Question 5: En analysant la situation économique de la Chine aujourd’hui, certains parlent de communisme de marché, d’autres encore parlent de capitalisme rouge. Comment qualifiez-vous le modèle chinois ?

Monsieur Qu Xing : La qualification officielle qui correspond tout à fait à la vérité chinoise c’est le socialisme aux couleurs de la Chine c'est-à-dire qu’avec un système de l’économie du marché sous la direction du partie communiste. Ceci dit, chacun est libre d’appeler comme il veut : communisme de marché ou capitalisme rouge.

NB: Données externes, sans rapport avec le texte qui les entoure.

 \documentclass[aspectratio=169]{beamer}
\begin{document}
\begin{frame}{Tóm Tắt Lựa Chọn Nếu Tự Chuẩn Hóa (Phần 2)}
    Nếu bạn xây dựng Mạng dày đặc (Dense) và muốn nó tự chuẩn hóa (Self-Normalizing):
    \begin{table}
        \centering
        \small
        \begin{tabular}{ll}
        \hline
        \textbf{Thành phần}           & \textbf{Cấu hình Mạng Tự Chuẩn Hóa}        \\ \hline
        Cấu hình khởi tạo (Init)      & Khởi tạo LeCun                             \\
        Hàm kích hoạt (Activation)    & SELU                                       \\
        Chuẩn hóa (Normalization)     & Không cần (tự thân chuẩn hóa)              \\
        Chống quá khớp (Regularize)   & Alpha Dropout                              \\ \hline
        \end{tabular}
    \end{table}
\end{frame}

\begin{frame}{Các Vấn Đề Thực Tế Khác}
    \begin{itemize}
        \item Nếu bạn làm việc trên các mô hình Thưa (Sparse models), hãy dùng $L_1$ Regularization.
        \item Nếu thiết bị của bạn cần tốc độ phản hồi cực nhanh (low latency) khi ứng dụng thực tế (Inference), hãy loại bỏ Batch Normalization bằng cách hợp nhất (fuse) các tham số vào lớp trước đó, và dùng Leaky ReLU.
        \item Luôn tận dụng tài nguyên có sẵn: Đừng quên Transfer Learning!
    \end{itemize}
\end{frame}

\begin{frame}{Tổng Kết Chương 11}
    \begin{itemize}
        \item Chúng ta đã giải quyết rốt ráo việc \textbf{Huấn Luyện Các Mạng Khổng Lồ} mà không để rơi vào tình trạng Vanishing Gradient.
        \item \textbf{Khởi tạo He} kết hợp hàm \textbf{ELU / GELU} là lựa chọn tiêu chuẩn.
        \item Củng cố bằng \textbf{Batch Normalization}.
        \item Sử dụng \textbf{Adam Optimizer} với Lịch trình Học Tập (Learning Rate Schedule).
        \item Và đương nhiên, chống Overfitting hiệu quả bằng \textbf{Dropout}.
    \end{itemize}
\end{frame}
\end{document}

Question 6 : S’agit-il d’un assouplissement du dirigisme économique ?

Monsieur Qu Xing : C’est plutôt une réforme qui fait passer de l’économie planifiée à l’économie de marché. On insiste sous la direction du parti communiste parce que le parti est choisi par le peuple pour maintenir la stabilité, l’unité et l’harmonie. C’est uniquement dans ce contexte que tout système économique peut être mis en œuvre. C’est ce que j’appelle le socialisme aux couleurs de la Chine.